Tuesday, 12 June 2012

Paperback Books

Published in The Clearing House, Vol. 34, No. 2 (Oct., 1959)


BARGAIN BOOKS
The paperback has made it possible for everyone to become his own librarian. The public school is the place where we teachers will decide how much of the paperback’s enormous potential for self-development will be realized. We intend in this roundup of paperbacks, old and new, to tell you how much pleasure and value we have derived from some of these bargain books. Consider this an open forum on paperbacks, were you can exchange opinions on other titles as well as ideas on how to use them in the classroom.

Medieval People by Eileen Power. New York: Doubleday Anchor Books, 1954. 238 pages, 85 cents.
A fascinating social history of the daily lives of six medieval people—some ordinary, some extraordinary. The ordinary lives of a clothier, a housewife, a peasant, and a merchant are models of history reconstructed from such “uninteresting” documents as wills, monumental brasses, and household accounts. The extraordinary lives of Marco Polo and Mme Eglantyne (Chaucer’s Prioress) offer insights into political and literary history as well.

All the King’s Men by Robert Penn Warren. New York: Bantam Books, Inc., 1959. 438 pages, 50 cents.
A novel about a young man’s search for tenable ideals in a world of such complications s a demagogue not wholly corrupt and an idealist whose values are ineffective. Jack Burden’s encounter with good and evil, his confusion about the meaning of the past, are the struggle of everyman thinking his way to a personal ethic. A classic novel about ethics in private and political life.

The Fifty-Minute Hour by Robert Linder. New York: Bantam Books, Inc., 1956. 207 pages, 35 cents.
Five true stories of psychoanalytic cases dramatize how Freudian method discovers through analysis the origin of such disturbances as compulsive eating, violent aggression, and epileptic-type seizures. The accounts demonstrate the difficulties—and dangers even—that the psychoanalyst encounters in his work. Written in a style to engage even those who may disparage the science, the collection shows how the psychiatrist is worthy of his hire.

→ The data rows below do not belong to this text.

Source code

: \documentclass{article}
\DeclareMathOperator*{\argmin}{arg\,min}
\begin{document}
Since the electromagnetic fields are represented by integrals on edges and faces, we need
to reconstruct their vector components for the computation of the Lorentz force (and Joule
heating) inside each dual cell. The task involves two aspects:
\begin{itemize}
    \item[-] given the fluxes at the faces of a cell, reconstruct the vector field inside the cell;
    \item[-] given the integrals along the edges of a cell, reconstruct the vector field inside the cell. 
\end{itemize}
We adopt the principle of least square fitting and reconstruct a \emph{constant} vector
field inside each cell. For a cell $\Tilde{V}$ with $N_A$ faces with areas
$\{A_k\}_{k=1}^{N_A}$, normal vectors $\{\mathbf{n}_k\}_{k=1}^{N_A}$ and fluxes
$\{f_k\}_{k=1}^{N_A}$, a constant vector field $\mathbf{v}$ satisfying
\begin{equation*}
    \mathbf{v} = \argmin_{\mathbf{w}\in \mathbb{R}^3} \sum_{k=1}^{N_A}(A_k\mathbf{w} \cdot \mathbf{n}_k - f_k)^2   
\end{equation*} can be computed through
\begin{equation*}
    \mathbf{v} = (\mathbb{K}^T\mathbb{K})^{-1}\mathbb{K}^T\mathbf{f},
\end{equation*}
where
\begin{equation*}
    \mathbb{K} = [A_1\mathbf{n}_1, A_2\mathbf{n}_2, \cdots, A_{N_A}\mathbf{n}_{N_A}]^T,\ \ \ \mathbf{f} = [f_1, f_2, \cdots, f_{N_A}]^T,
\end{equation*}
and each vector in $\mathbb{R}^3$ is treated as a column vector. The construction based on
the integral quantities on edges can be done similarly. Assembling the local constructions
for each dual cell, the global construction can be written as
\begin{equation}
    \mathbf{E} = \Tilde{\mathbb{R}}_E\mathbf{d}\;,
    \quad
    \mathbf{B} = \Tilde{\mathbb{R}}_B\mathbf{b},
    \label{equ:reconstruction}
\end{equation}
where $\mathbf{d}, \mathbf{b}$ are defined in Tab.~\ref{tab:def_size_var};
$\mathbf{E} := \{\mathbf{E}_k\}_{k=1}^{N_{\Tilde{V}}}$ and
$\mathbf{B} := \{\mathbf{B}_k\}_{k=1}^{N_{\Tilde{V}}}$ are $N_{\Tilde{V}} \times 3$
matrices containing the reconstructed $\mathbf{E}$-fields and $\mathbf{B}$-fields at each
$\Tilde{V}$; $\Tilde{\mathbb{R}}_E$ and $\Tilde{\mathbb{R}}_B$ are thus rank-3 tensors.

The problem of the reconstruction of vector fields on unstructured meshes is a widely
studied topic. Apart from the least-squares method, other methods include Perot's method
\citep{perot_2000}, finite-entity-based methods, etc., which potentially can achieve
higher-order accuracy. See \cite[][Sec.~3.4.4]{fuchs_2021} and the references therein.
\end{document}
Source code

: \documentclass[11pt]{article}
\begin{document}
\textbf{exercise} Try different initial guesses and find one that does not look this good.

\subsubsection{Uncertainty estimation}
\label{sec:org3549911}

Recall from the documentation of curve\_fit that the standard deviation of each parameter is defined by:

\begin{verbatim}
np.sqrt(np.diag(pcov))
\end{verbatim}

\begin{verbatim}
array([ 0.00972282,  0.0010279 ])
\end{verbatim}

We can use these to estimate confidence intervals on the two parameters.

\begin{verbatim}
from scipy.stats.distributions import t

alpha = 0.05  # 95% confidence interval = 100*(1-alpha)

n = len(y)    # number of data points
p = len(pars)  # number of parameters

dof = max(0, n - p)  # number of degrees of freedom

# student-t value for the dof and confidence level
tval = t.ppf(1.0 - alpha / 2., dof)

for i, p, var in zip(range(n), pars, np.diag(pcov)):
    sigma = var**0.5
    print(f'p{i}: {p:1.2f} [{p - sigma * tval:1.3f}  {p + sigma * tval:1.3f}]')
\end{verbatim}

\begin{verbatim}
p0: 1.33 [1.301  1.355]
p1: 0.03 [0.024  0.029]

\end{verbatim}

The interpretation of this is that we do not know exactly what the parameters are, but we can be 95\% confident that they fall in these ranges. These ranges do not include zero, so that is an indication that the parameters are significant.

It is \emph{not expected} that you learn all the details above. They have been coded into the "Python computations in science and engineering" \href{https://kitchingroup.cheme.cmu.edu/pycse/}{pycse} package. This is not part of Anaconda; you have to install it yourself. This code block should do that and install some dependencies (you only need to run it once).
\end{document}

Separate Tables by Terence Rattigan. New York: New American Library of World Literature, Inc., 1959. 127 pages, 35 cents.
The original scripts of the two plays that later merged in one movie give the student an opportunity to study the art and dynamics of adaptation from one medium to another. Analysis of changes between script and screen (why does Rattigan’s left-wing writer become Hollywood’s ex-GI?), casting, and direction will teach much about both dramatic writing and movie production.